Wednesday, March 2, 2011

Are You Coachable?

Good Leaders are Good Learners - Are You?
Oh, sure, I am always open to feedback...
Is it true? Or is it hard to ask for and receive feedback? Even if we know it will have value, learning about ourselves is a risky business.

Coachability is a word that struck me the first time I heard it. It puts the responsibility on the client, not on the coach. I had to ask myself, how coachable am I really?

There's a huge variation in our learning strategies, especially in the arenas of communication and behavior. In school, we were taught many subjects. Only a fortunate few learned the most important thing: how to learn. Many of us learned instead to perform what was asked of us. As adults, we can revisit our learning strategies. We need to reclaim our ability to be self-directed learners who can also accept coaching from others.

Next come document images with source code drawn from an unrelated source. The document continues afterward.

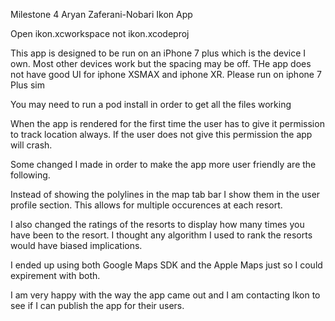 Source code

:Milestone 4
Aryan Zaferani-Nobari
Ikon App


Open ikon.xcworkspace not ikon.xcodeproj

This app is designed to be run on an iPhone 7 plus which is the device I own. Most other devices work
but the spacing may be off. THe app does not have good UI for iphone XSMAX and iphone XR. Please run on iphone 7 Plus sim

You may need to run a pod install in order to get all the files working

When the app is rendered for the first time the user has to give it permission to track location always.
If the user does not give this permission the app will crash.

Some changed I made in order to make the app more user friendly are the following.

Instead of showing the polylines in the map tab bar I show them in the user profile section.
This allows for multiple occurences at each resort.

I also changed the ratings of the resorts to display how many times you have been to the resort.
I thought any algorithm I used to rank the resorts would have biased implications.




I ended up using both Google Maps SDK and the Apple Maps just so I could expirement with both.

I am very happy with the way the app came out and I am contacting Ikon to see if I can publish the app 
for their users.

What distinguishes a good learning strategy?
It asks questions such as "How can I apply this?" rather than "Where won't this work?"

Good learning strategies assume that there is a positive intention behind most behavior rather than assuming that people who disagree must be irrational.

Outstanding learners go after feedback: they want to know more about how others respond to them and what they may be missing. Their strategies include not taking the feedback personally, a rare skill. If you can take it as being useful for you and as much about the person who is giving it as about you, you can glean much insight without umbrage.

A logical / analytical option is to use a tool known as an assessment instrument that yields data about workstyles, communication styles, perceptual biases, and so forth. (See the upcoming events column for a program on assessments happening this week in Silicon Valley).

Many of our non-coachable responses are invisible to us. For instance, when I first taught a Transactional Analysis 101 course, I was supervised by my mentor and dear friend Dr. Jo Lewis. As she gave me feedback, I felt I needed to respond to each item, either justifying what I had done or commenting in some way. When she pointed it out, it was glaring.

I was not very coachable, even though I professed to want the feedback (which, by the way, was very valuable). I don't know where I learned that pattern, and it was very helpful to become aware and stop doing that. Without someone to coach me into being a better learner, I wonder how long I would have hung onto it.

In our three-day seminars, we observe that some people come in with good learning strategies. Others spend the three days working through resistance and beginning to create new strategies. By the third day, hopefully, they are ready to learn.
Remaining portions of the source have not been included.